Task to carry out
I would like every line of the records below that contains the word "python" copied.

(Data provided)

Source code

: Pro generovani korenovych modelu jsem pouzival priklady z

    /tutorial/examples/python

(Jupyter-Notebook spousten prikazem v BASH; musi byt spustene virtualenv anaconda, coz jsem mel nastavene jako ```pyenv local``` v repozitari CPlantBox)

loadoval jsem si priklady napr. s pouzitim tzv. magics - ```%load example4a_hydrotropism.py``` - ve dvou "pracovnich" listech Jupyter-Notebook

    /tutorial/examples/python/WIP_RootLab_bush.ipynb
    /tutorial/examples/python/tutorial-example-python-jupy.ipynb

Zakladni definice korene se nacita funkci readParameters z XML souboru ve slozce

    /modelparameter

(End Data provided)

Output of the task
    /tutorial/examples/python
    /tutorial/examples/python/WIP_RootLab_bush.ipynb
    /tutorial/examples/python/tutorial-example-python-jupy.ipynb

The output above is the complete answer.